How to fix Statsmodel warning: “Maximum no. of ite

2020-07-10 10:25发布

问题:

I am using Anaconda and I am trying logistic regression. After loading training data set and performed the regression. Then I got the following warning message.

train_cols = data.columns[1:]
logit = sm.Logit(data['harmful'], data[train_cols])
result = logit.fit() 
Warning: Maximum number of iterations has been exceeded.
     Current function value: 0.000004
     Iterations: 35
C:\Users\dell\Anaconda\lib\site-packages\statsmodels\base\model.py:466: ConvergenceWarning: Maximum Likelihood optimization failed to converge. Check mle_retvals"Check mle_retvals", ConvergenceWarning)

Why do I get this warning and how can I fix this? Thanks!

回答1:

There are two possibilities

1) difficult optimization problem: Usually Logit converges very fast and the default number of iteration is set very low. Adding a larger maxiter keyword in the call to fit or refitting with the previous result as start_params helps in most cases.

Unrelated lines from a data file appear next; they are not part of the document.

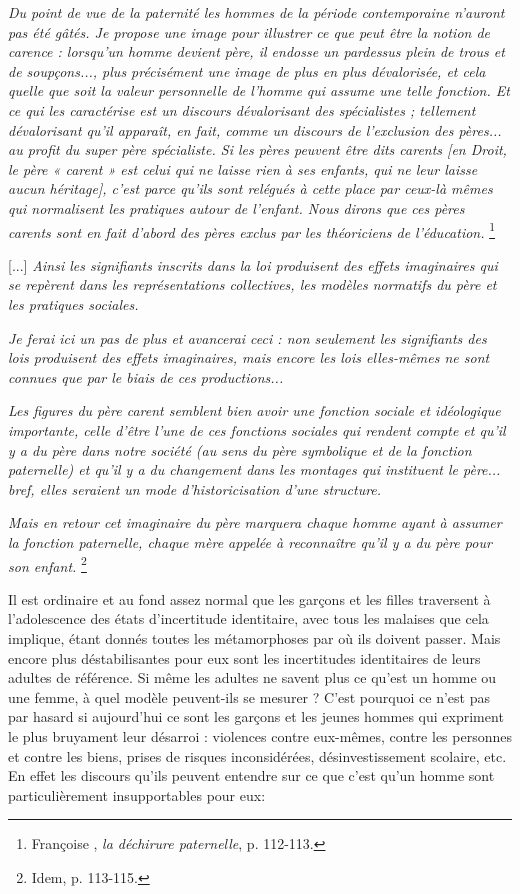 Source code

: \begin{displayquote} 
\emph{Du point de vue de la paternité les hommes de la période contemporaine n'auront pas été gâtés. Je propose une image pour illustrer ce que peut être la notion de carence : lorsqu'un homme devient père, il endosse un pardessus plein de trous et de soupçons..., plus précisément une image de plus en plus dévalorisée, et cela quelle que soit la valeur personnelle de l'homme qui assume une telle fonction. Et ce qui les caractérise est un discours dévalorisant des spécialistes ; tellement dévalorisant qu'il apparaît, en fait, comme un discours de l'exclusion des pères... au profit du super père spécialiste. Si les pères peuvent être dits carents \emph{[en Droit, le père « carent » est celui qui ne laisse rien à ses enfants, qui ne leur laisse aucun héritage]}, c'est parce qu'ils sont relégués à cette place par ceux-là mêmes qui normalisent les pratiques autour de l'enfant. Nous dirons que ces pères carents sont en fait d'abord des pères exclus par les théoriciens de l'éducation.}%
\footnote{Françoise , \emph{la déchirure paternelle}, p. 112-113.} 

[...] \emph{Ainsi les signifiants inscrits dans la loi produisent des effets imaginaires qui se repèrent dans les représentations collectives, les modèles normatifs du père et les pratiques sociales.} 

\emph{Je ferai ici un pas de plus et avancerai ceci : non seulement les signifiants des lois produisent des effets imaginaires, mais encore les lois elles-mêmes ne sont connues que par le biais de ces productions...}

\emph{Les figures du père carent semblent bien avoir une fonction sociale et idéologique importante, celle d'être l'une de ces fonctions sociales qui rendent compte et qu'il y a du père dans notre société (au sens du père symbolique et de la fonction paternelle) et qu'il y a du changement dans les montages qui instituent le père... bref, elles seraient un mode d'historicisation d'une structure.}

\emph{Mais en retour cet imaginaire du père marquera chaque homme ayant à assumer la fonction paternelle, chaque mère appelée à reconnaître qu'il y a du père pour son enfant.}%
\footnote{Idem, p. 113-115.}
\end{displayquote}

 Il est ordinaire et au fond assez normal que les garçons et les filles traversent à l'adolescence des états d'incertitude identitaire, avec tous les malaises que cela implique, étant donnés toutes les métamorphoses par où ils doivent passer. Mais encore plus déstabilisantes pour eux sont les incertitudes identitaires de leurs adultes de référence. Si même les adultes ne savent plus ce qu'est un homme ou une femme, à quel modèle peuvent-ils se mesurer ? C'est pourquoi ce n'est pas par hasard si aujourd'hui ce sont les garçons et les jeunes hommes qui expriment le plus bruyament leur désarroi : violences contre eux-mêmes, contre les personnes et contre les biens, prises de risques inconsidérées, désinvestissement scolaire, etc. En effet les discours qu'ils peuvent entendre sur ce que c'est qu'un homme sont particulièrement insupportables pour eux:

2) Since this is Logit, it is possible that there is complete separation, or quasi-complete separation. In this case some parameters might go off to infinity and the optimization stops at some convergence or stopping criterion. Logit detect the simple case of full separation and raises an exception, but there could be partial separation that is not detected. With perfect separation you get perfect predictability for some or all cases, which is useful for prediction but causes problems in estimating and identifying the parameters. More information is for example here https://stats.stackexchange.com/questions/11109/how-to-deal-with-perfect-separation-in-logistic-regression There are also several FAQ issues on the statsmodels github issues for corner cases and problems like this.



回答2:

Check for the levels of all variables. It might be possible that one amongst them would have almost 99% of one category. Hence making it difficult to converge. I resolved it by removing that variable from my dataset.